- Born: June 27, 1961 (age 65) Queens, New York, U.S.
- Nationality: Canadian
- Height: 1.88 m (6 ft 2 in)
- Weight: 90.7 kg (200 lb; 14.28 st)
- Division: Cruiserweight Heavyweight
- Style: Kickboxing • Taekwondo
- Stance: Orthodox
- Fighting out of: Montreal, Quebec, Canada
- Trainer: Ray Nikiel
- Rank: Black belt in Taekwondo
- Years active: 1979–2001 (Taekwondo) 1984–1996 (Kickboxing) 1986 (Boxing)

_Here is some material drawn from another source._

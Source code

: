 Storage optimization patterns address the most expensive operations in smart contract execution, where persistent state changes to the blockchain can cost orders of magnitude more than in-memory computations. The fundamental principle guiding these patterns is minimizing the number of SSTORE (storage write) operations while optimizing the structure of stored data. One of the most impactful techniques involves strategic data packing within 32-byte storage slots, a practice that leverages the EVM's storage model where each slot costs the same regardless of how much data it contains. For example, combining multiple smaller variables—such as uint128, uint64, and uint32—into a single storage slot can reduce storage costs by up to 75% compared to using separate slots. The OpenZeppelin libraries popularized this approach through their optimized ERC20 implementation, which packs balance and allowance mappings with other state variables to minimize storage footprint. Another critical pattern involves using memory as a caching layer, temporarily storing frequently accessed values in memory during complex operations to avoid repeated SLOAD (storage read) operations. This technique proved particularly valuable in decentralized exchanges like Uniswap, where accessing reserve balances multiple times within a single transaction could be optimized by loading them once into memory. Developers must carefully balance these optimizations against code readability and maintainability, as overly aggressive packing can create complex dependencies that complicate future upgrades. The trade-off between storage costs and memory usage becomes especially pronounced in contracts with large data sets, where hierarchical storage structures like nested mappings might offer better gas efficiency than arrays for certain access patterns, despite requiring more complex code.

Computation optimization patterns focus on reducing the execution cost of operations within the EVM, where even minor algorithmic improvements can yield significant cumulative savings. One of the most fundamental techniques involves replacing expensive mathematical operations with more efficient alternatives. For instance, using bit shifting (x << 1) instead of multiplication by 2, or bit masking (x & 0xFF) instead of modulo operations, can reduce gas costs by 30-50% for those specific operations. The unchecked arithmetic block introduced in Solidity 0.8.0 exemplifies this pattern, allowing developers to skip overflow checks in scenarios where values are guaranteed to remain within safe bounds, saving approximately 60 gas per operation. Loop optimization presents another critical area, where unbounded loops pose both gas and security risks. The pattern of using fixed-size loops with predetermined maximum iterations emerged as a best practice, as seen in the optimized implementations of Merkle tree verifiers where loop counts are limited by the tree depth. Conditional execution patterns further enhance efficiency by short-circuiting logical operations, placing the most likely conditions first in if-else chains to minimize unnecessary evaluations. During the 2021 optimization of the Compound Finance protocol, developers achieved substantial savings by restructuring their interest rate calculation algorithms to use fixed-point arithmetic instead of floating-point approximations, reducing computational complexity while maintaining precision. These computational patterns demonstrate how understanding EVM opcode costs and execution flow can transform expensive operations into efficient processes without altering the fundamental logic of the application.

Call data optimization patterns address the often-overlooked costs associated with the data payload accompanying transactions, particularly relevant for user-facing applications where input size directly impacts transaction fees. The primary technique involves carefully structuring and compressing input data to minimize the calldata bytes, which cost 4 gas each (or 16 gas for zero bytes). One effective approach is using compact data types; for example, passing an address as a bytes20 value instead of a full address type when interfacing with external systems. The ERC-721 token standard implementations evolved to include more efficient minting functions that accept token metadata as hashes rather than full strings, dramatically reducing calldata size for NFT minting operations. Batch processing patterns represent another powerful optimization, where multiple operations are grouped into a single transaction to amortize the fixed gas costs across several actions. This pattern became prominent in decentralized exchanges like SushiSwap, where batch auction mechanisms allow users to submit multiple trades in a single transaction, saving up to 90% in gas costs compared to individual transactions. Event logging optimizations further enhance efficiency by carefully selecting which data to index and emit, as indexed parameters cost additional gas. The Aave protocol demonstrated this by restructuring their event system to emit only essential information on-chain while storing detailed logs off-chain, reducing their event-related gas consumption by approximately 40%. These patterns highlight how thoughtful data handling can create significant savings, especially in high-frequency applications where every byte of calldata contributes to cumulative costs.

Professional boxing record
- Total: 1
- Wins: 1
- By knockout: 0
- Losses: 0
- Draws: 0

Kickboxing record
- Total: 27
- Wins: 25
- By knockout: 20
- Losses: 2
- Draws: 0
- Medal record
Men's taekwondo
Representing Canada
Pan American Games
| Gold medal – first place | 1999 Winnipeg | +80 kg |

= Darrell Henegan =

Canadian taekwondo practitioner and kickboxer

Darrell Henegan (born June 27, 1961) is an American-born Canadian former taekwondo practitioner and kickboxer.

==Taekwondo==

Henegan's taekwondo career spanned the years 1979–2001. During that time he won numerous awards in four different decades. They included Canadian, Pan American, and North American Championships, as well as winning the 1981 World Taekwondo Games in Santa Clara, California. At that event he became the first North American to beat the Koreans in a World Championship Gold Medal match.

==Kickboxing==

Darrell competed as a professional kickboxer from 1984 to 1996. He finished with a record of 25 wins and 2 losses, with 20 wins by KO. He held numerous titles and was a two-time world champion. In 1988 he won the FFKA Heavyweight Title by decisioning Jerry Rhome and in 1993 he won the ISKA Cruiserweight Championship with a win over Przemyslaw Saletta. One of Henegan's losses was in a 1990 unification bout with KICK/ISKA Heavyweight Champion Dennis Alexio. He also had one bout as a professional boxer, a four-round unanimous decision over Daniel DesRoches in 1986.

==Kickboxing record==

Kickboxing record
25 wins (20 KOs), 2 losses, 0 draws
| Date | Result | Opponent | Event | Location | Method | Round | Time | Record |
| 1993-00-00 | Win | Przemysław Saleta |  |  |  |  |  |  |
Wins the ISKA World Cruiserweight (–88.2 kg/194 lb) Championship.
| 1991-00-00 | Win | Neil Singleton |  |  |  |  |  |  |
Retains the FFKA World Championship.
| 1990-08-06 | Loss | Dennis Alexio | Harrah's Lake Tahoe | Stateline, Nevada, USA | TKO (punches) | 5 | 1:54 | 17–2 |
Challenges for the ISKA World Heavyweight (–96.4 kg/212 lb) Full Contact Championship and the KICK World Heavyweight Full Contact Championship, and loses the FFKA World Heavyweight Full Contact Championship.
| 1989-00-00 | Win | Larry Cureton |  |  |  |  |  |  |
Retains the FFKA World Championship.